Until last year, the biggest wildfire in state history belonged to Southwest Washington.
More than a century ago, the Yacolt Burn scorched nearly 239,000 acres in Clark, Skamania and Cowlitz counties. The fire erupted in early September 1902, initially fanned by strong winds from the Columbia River Gorge. It started after a dry spell of 77 days without rain, according to Columbian archives.
A statewide drought has produced bone-dry conditions in the region this year. Could a major fire like the Yacolt Burn happen again?
In a word, yes.
“It could happen again,” said Janet Pearce, a communications manager with the state Department of Natural Resources. “And this could be a year that it could.”
Clearly, a lot has changed since 1902. Firefighting tactics and technology have improved immeasurably. Road networks provide far better access to many remote places. Forest management has evolved, too. All of those changes would likely help prevent a wildfire from spreading into a full-blown catastrophe.
But other factors have introduced new risks. Many more people live in the forest now, Pearce said, which means more chances for a fire to start.

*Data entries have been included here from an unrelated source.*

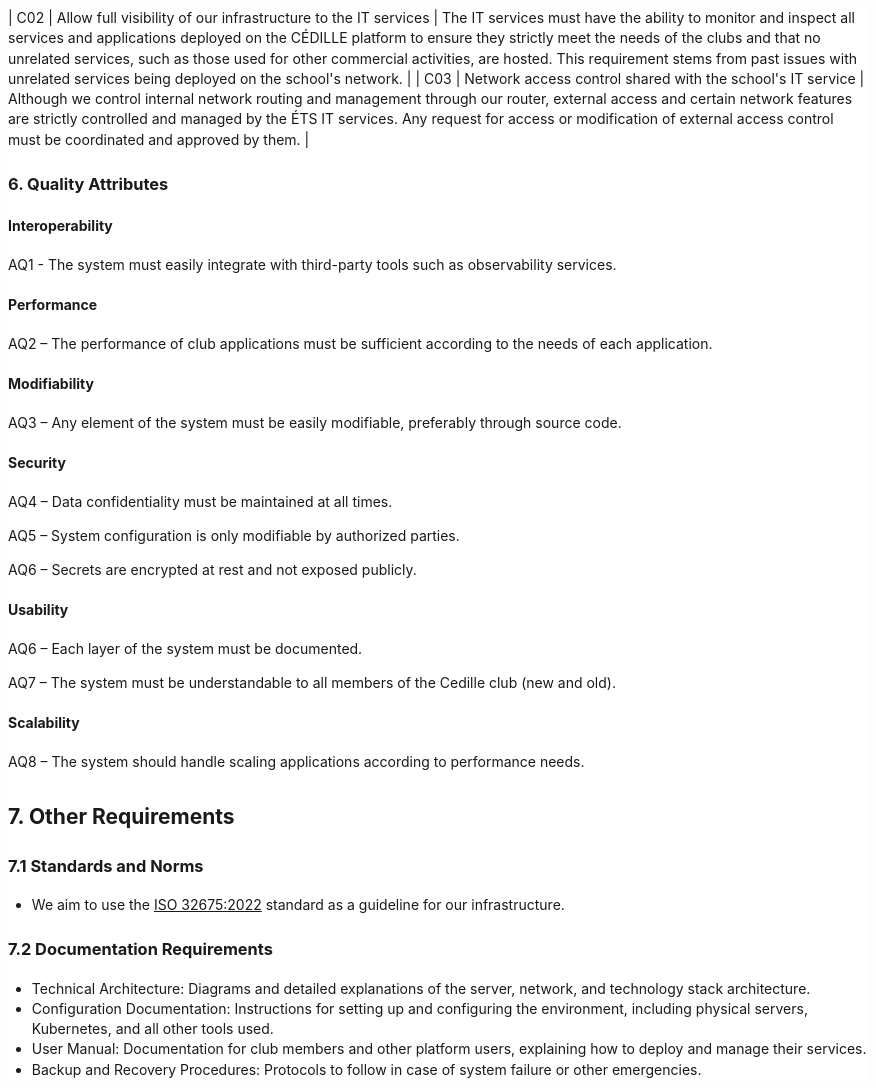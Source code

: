 | C02    | Allow full visibility of our infrastructure to the IT services            | The IT services must have the ability to monitor and inspect all services and applications deployed on the CÉDILLE platform to ensure they strictly meet the needs of the clubs and that no unrelated services, such as those used for other commercial activities, are hosted. This requirement stems from past issues with unrelated services being deployed on the school's network.                                                  |
| C03    | Network access control shared with the school's IT service                | Although we control internal network routing and management through our router, external access and certain network features are strictly controlled and managed by the ÉTS IT services. Any request for access or modification of external access control must be coordinated and approved by them.                                                                                                     |

### 6. Quality Attributes

#### Interoperability

AQ1 - The system must easily integrate with third-party tools such as
observability services.

#### Performance

AQ2 – The performance of club applications must be sufficient according to the
needs of each application.

#### Modifiability

AQ3 – Any element of the system must be easily modifiable, preferably through
source code.

#### Security

AQ4 – Data confidentiality must be maintained at all times.

AQ5 – System configuration is only modifiable by authorized parties.

AQ6 – Secrets are encrypted at rest and not exposed publicly.

#### Usability

AQ6 – Each layer of the system must be documented.

AQ7 – The system must be understandable to all members of the Cedille club (new
and old).

#### Scalability

AQ8 – The system should handle scaling applications according to performance
needs.

## 7. Other Requirements

### 7.1 Standards and Norms

- We aim to use the [ISO 32675:2022](https://www.iso.org/standard/83670.html)
  standard as a guideline for our infrastructure.

### 7.2 Documentation Requirements

- Technical Architecture: Diagrams and detailed explanations of the server,
  network, and technology stack architecture.
- Configuration Documentation: Instructions for setting up and configuring the
  environment, including physical servers, Kubernetes, and all other tools used.
- User Manual: Documentation for club members and other platform users,
  explaining how to deploy and manage their services.
- Backup and Recovery Procedures: Protocols to follow in case of system failure
  or other emergencies.

[^1]: École de Technologie Supérieure, Universités du Québec.
    [https://www.etsmtl.ca/](https://www.etsmtl.ca/)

Meanwhile, the landscape is dry and getting drier, she added.
At least 38 people were killed in the original Yacolt Burn, though the flames didn’t quite reach the town of Yacolt. A series of flare-ups followed in subsequent years. Much of the damaged area is now known as the Yacolt Burn State Forest.
The Yacolt Burn remained the largest wildfire in Washington’s history until it was eclipsed by the Carlton Complex fire in 2014. That fire burned more than 250,000 acres in North Central Washington.
This year’s wildfire season has started fast due to persistently warm, dry conditions. Officials don’t expect significant relief any time soon.
“We will be in a world of hurt with one spark,” Pearce said.